Competition Commissioner Vestager sums up the situation of companies and the relationship between companies and competition law when she says: It may not be easy to understand how these price algorithms work, but companies can assume their responsibility for anti-trust collusion, i.e. cooperation , not by hiding behind pricing algorithms.
##Pricing algorithms and their function
It is not obvious at first glance why pricing algorithms could be questionable under antitrust law and even lead to the formation of a cartel by companies. The case is as follows: companies are increasingly focusing on observing the prices of competing products, especially on the Internet. They use these observations to adjust their own prices using a specific price algorithm. For this purpose, the price algorithm as software collects large amounts of data on the Internet, in particular on competitive prices, product availability or consumer behavior. On this basis, it proposes the best price to the company. The European Commission's e-commerce sector inquiry has revealed that 67% of companies that monitor their competitors' prices use software to do this and 80% of these use pricing software at the same time to increase or decrease their own prices accordingly. This is also known as *dynamic pricing*. So far so good.
##The antitrust problem
Antitrust law prohibits all coordinated behavior between companies that could lead to restrictions of competition, in particular through price fixing.

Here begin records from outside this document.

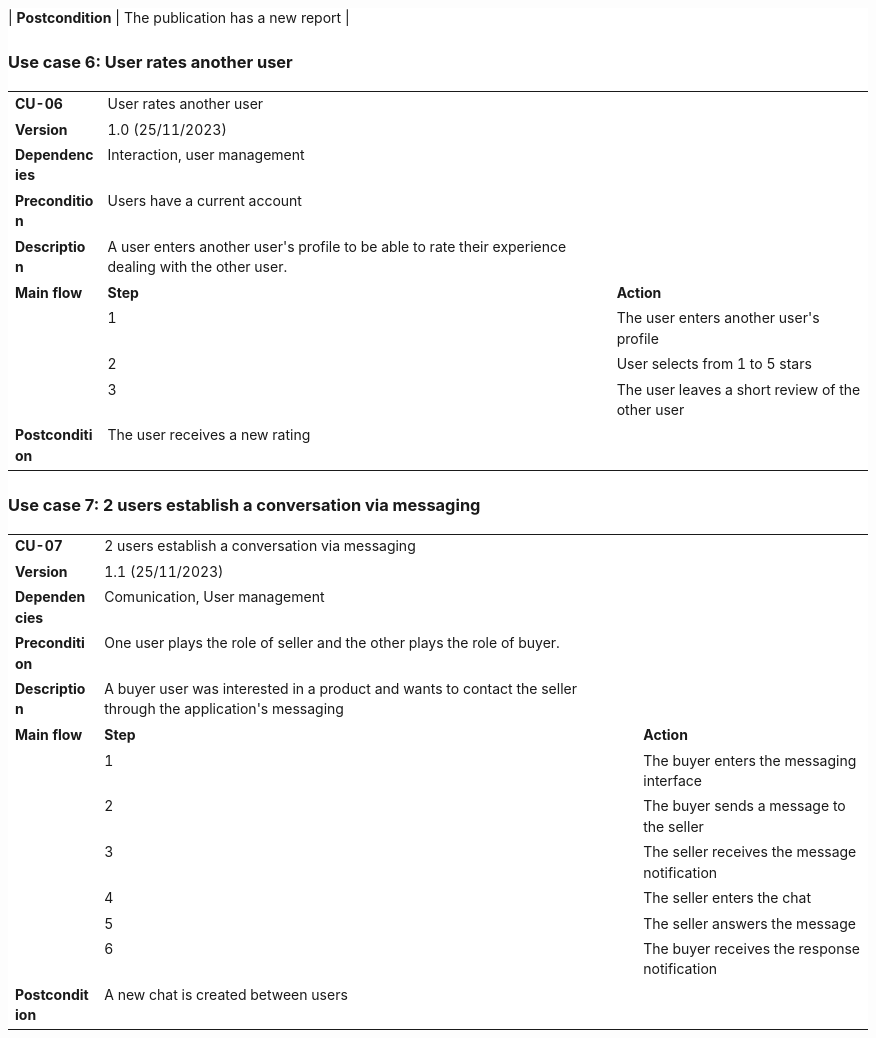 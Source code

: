 |        **Postcondition**    |   The publication has a new report                     | 

 ### Use case 6: User rates another user
|                     |                         |                         |
| ------------------- | ----------------------- | ----------------------- |
| **CU-06**           |   User rates another user                  |
| **Version**           |      1.0 (25/11/2023)                  |
| **Dependencies**           |      Interaction, user management                |
| **Precondition**           |     Users have a current account               |
| **Description**           |    A user enters another user's profile to be able to rate their experience dealing with the other user.                     |
| **Main flow**           |  **Step**                       | **Action** |
|| 1 |The user enters another user's profile |
|| 2 | User selects from 1 to 5 stars |
|| 3 | The user leaves a short review of the other user  |
|        **Postcondition**    |   The user receives a new rating                    | 

 ### Use case 7: 2 users establish a conversation via messaging
|                     |                         |                         |
| ------------------- | ----------------------- | ----------------------- |
| **CU-07**           |   2 users establish a conversation via messaging                |
| **Version**           |      1.1 (25/11/2023)                  |
| **Dependencies**           |      Comunication, User management                |
| **Precondition**           |     One user plays the role of seller and the other plays the role of buyer.              |
| **Description**           |    A buyer user was interested in a product and wants to contact the seller through the application's messaging                    |
| **Main flow**           |  **Step**                       | **Action** |
|| 1 |The buyer enters the messaging interface |
|| 2 | The buyer sends a message to the seller |
|| 3 | The seller receives the message notification  |
|| 4 |The seller enters the chat |
|| 5 | The seller answers the message |
|| 6 | The buyer receives the response notification   |
|        **Postcondition**    |   A new chat is created between users                  | 
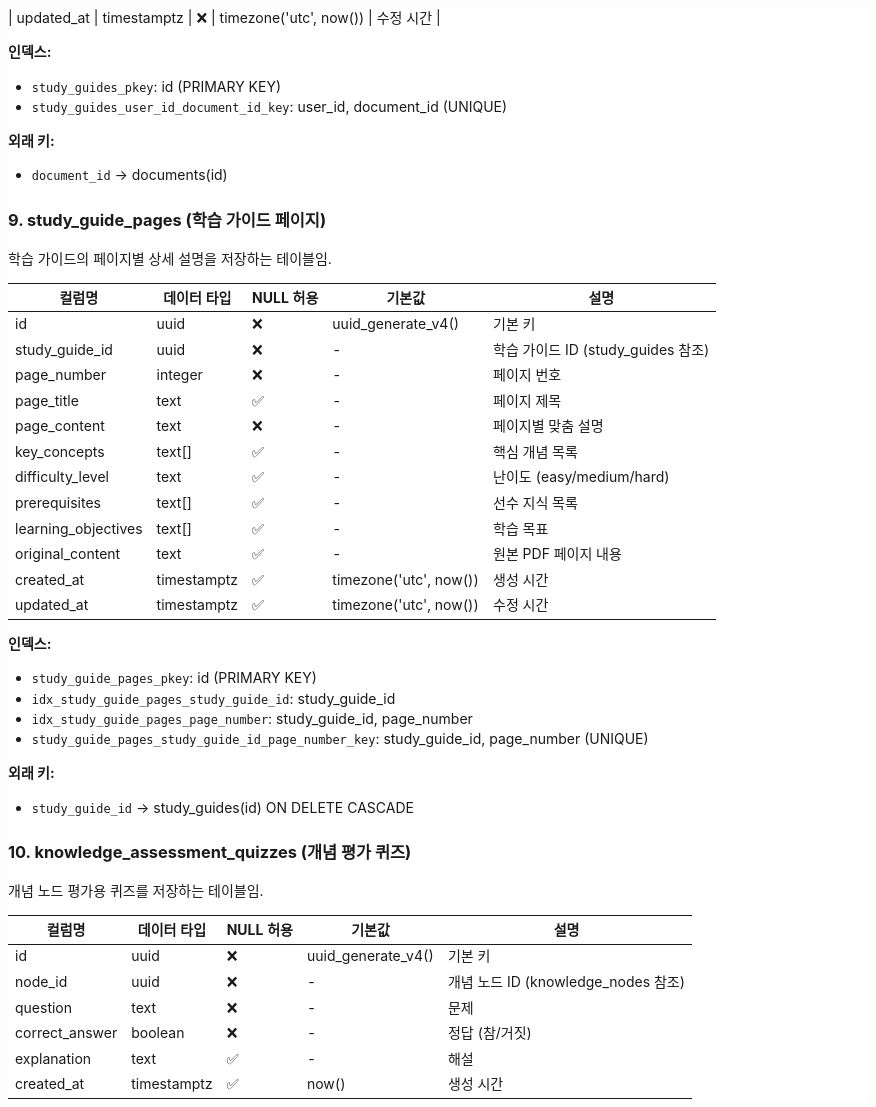 | updated_at | timestamptz | ❌ | timezone('utc', now()) | 수정 시간 |

**인덱스:**
- `study_guides_pkey`: id (PRIMARY KEY)
- `study_guides_user_id_document_id_key`: user_id, document_id (UNIQUE)

**외래 키:**
- `document_id` → documents(id)

### 9. study_guide_pages (학습 가이드 페이지)
학습 가이드의 페이지별 상세 설명을 저장하는 테이블임.

| 컬럼명 | 데이터 타입 | NULL 허용 | 기본값 | 설명 |
|--------|------------|-----------|--------|------|
| id | uuid | ❌ | uuid_generate_v4() | 기본 키 |
| study_guide_id | uuid | ❌ | - | 학습 가이드 ID (study_guides 참조) |
| page_number | integer | ❌ | - | 페이지 번호 |
| page_title | text | ✅ | - | 페이지 제목 |
| page_content | text | ❌ | - | 페이지별 맞춤 설명 |
| key_concepts | text[] | ✅ | - | 핵심 개념 목록 |
| difficulty_level | text | ✅ | - | 난이도 (easy/medium/hard) |
| prerequisites | text[] | ✅ | - | 선수 지식 목록 |
| learning_objectives | text[] | ✅ | - | 학습 목표 |
| original_content | text | ✅ | - | 원본 PDF 페이지 내용 |
| created_at | timestamptz | ✅ | timezone('utc', now()) | 생성 시간 |
| updated_at | timestamptz | ✅ | timezone('utc', now()) | 수정 시간 |

**인덱스:**
- `study_guide_pages_pkey`: id (PRIMARY KEY)
- `idx_study_guide_pages_study_guide_id`: study_guide_id
- `idx_study_guide_pages_page_number`: study_guide_id, page_number
- `study_guide_pages_study_guide_id_page_number_key`: study_guide_id, page_number (UNIQUE)

**외래 키:**
- `study_guide_id` → study_guides(id) ON DELETE CASCADE

### 10. knowledge_assessment_quizzes (개념 평가 퀴즈)
개념 노드 평가용 퀴즈를 저장하는 테이블임.

| 컬럼명 | 데이터 타입 | NULL 허용 | 기본값 | 설명 |
|--------|------------|-----------|--------|------|
| id | uuid | ❌ | uuid_generate_v4() | 기본 키 |
| node_id | uuid | ❌ | - | 개념 노드 ID (knowledge_nodes 참조) |
| question | text | ❌ | - | 문제 |
| correct_answer | boolean | ❌ | - | 정답 (참/거짓) |
| explanation | text | ✅ | - | 해설 |
| created_at | timestamptz | ✅ | now() | 생성 시간 |
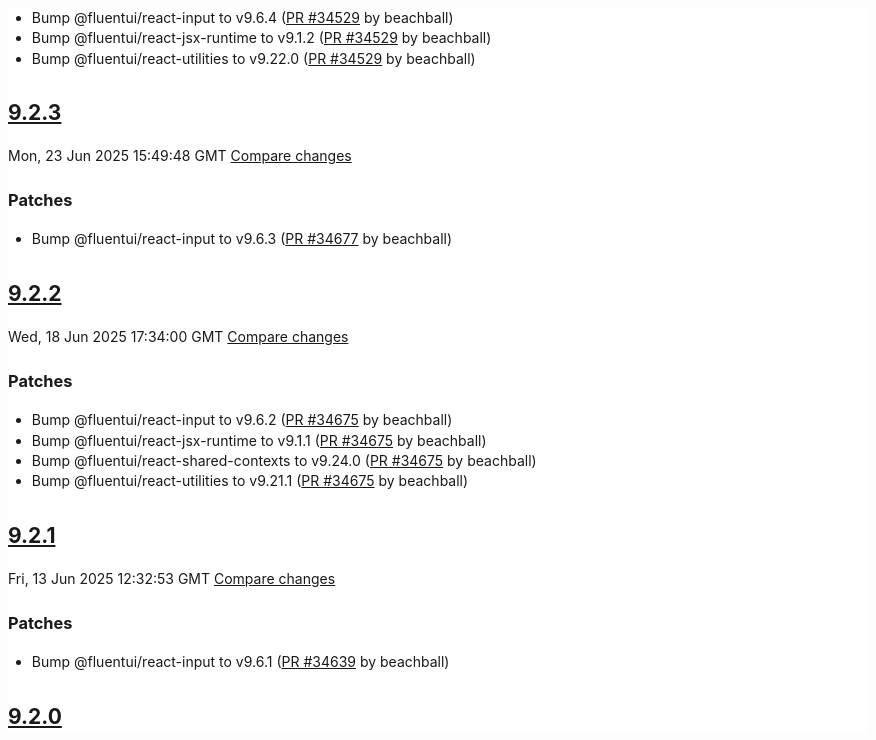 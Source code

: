 - Bump @fluentui/react-input to v9.6.4 ([PR #34529](https://github.com/microsoft/fluentui/pull/34529) by beachball)
- Bump @fluentui/react-jsx-runtime to v9.1.2 ([PR #34529](https://github.com/microsoft/fluentui/pull/34529) by beachball)
- Bump @fluentui/react-utilities to v9.22.0 ([PR #34529](https://github.com/microsoft/fluentui/pull/34529) by beachball)

## [9.2.3](https://github.com/microsoft/fluentui/tree/@fluentui/react-search_v9.2.3)

Mon, 23 Jun 2025 15:49:48 GMT 
[Compare changes](https://github.com/microsoft/fluentui/compare/@fluentui/react-search_v9.2.2..@fluentui/react-search_v9.2.3)

### Patches

- Bump @fluentui/react-input to v9.6.3 ([PR #34677](https://github.com/microsoft/fluentui/pull/34677) by beachball)

## [9.2.2](https://github.com/microsoft/fluentui/tree/@fluentui/react-search_v9.2.2)

Wed, 18 Jun 2025 17:34:00 GMT 
[Compare changes](https://github.com/microsoft/fluentui/compare/@fluentui/react-search_v9.2.1..@fluentui/react-search_v9.2.2)

### Patches

- Bump @fluentui/react-input to v9.6.2 ([PR #34675](https://github.com/microsoft/fluentui/pull/34675) by beachball)
- Bump @fluentui/react-jsx-runtime to v9.1.1 ([PR #34675](https://github.com/microsoft/fluentui/pull/34675) by beachball)
- Bump @fluentui/react-shared-contexts to v9.24.0 ([PR #34675](https://github.com/microsoft/fluentui/pull/34675) by beachball)
- Bump @fluentui/react-utilities to v9.21.1 ([PR #34675](https://github.com/microsoft/fluentui/pull/34675) by beachball)

## [9.2.1](https://github.com/microsoft/fluentui/tree/@fluentui/react-search_v9.2.1)

Fri, 13 Jun 2025 12:32:53 GMT 
[Compare changes](https://github.com/microsoft/fluentui/compare/@fluentui/react-search_v9.2.0..@fluentui/react-search_v9.2.1)

### Patches

- Bump @fluentui/react-input to v9.6.1 ([PR #34639](https://github.com/microsoft/fluentui/pull/34639) by beachball)

## [9.2.0](https://github.com/microsoft/fluentui/tree/@fluentui/react-search_v9.2.0)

A concerted practice is understood to mean any form of coordination of behavior in the absence of an agreement or decision by a body. These price agreements do not have to be “classically” agreed in some back room at association meetings. It is sufficient if there is a so-called tacit "contact" between companies about the respective competitive behavior. Something else, however, is the conscious parallel behavior. Conscious parallel behavior means that every company and retailer is allowed to observe the prices of its competitors without contacting them and to align their own competitive behavior accordingly.
##Different types of pricing algorithms
When using price algorithms, the boundaries can be fluid. When using dynamic price management, the respective company no longer makes its own decisions. The own price adjustment takes place at least partially automatically under the analysis of large amounts of data. The price algorithm used in each case reacts to the other price algorithms used by the other companies. It is even possible that several companies use the same price algorithm within the framework of standard software. The contact can not only be made through personal contact, but also tacitly through software and price algorithms. The fact that in the case of price algorithms there is no "mastermind" in the respective company who is aware of this contact is irrelevant. The mutual reaction of the price algorithms to each other or the use of the same price algorithm can be sufficient for coordinated behavior.
##Proof of "contact"
At present, it is still widely read that it is extremely difficult to prove that and how price algorithms react to each other and to what extent the necessary "contact" between companies can be seen in this. However, the technical possibilities of the antitrust authorities to prove the use and effectiveness of the price algorithm in specific individual cases are also increasing. However, all companies that use such pricing algorithms must be aware that their competitor is using the same or similar software for price adjustment and this can lead to cartel formation in the legal sense. This applies in particular if it is known in an industry which company uses which price algorithms. In July 2017, the European Commission launched a public tender for a more detailed investigation into the use of pricing algorithms. The antitrust authorities will therefore examine the use of price algorithms more closely in the future.
##Outlook
In the future, antitrust authorities will pay more and more attention to whether companies are violating antitrust law by using digital tools such as pricing algorithms, in particular whether they are consciously or unconsciously cooperating with other companies in pricing or not. The use of dynamic price algorithms does not rule out a violation of antitrust regulations, on the contrary. The fact that a price adjustment is made using price algorithms can lead to coordinated behavior that violates antitrust law, even if no one is aware of it. A violation of antitrust law can be punished by the antitrust authorities with fines of up to 10% of the annual turnover of the company involved. There is also the threat of claims for damages (find out **[link text=”here about antitrust claims for damages” id=”618″]**). There is a significant risk that manufacturers and retailers need to be aware of. Since sales will continue to be digitized, more and more cases will end up in court, which means that companies are increasingly being shown new ways of drafting contracts.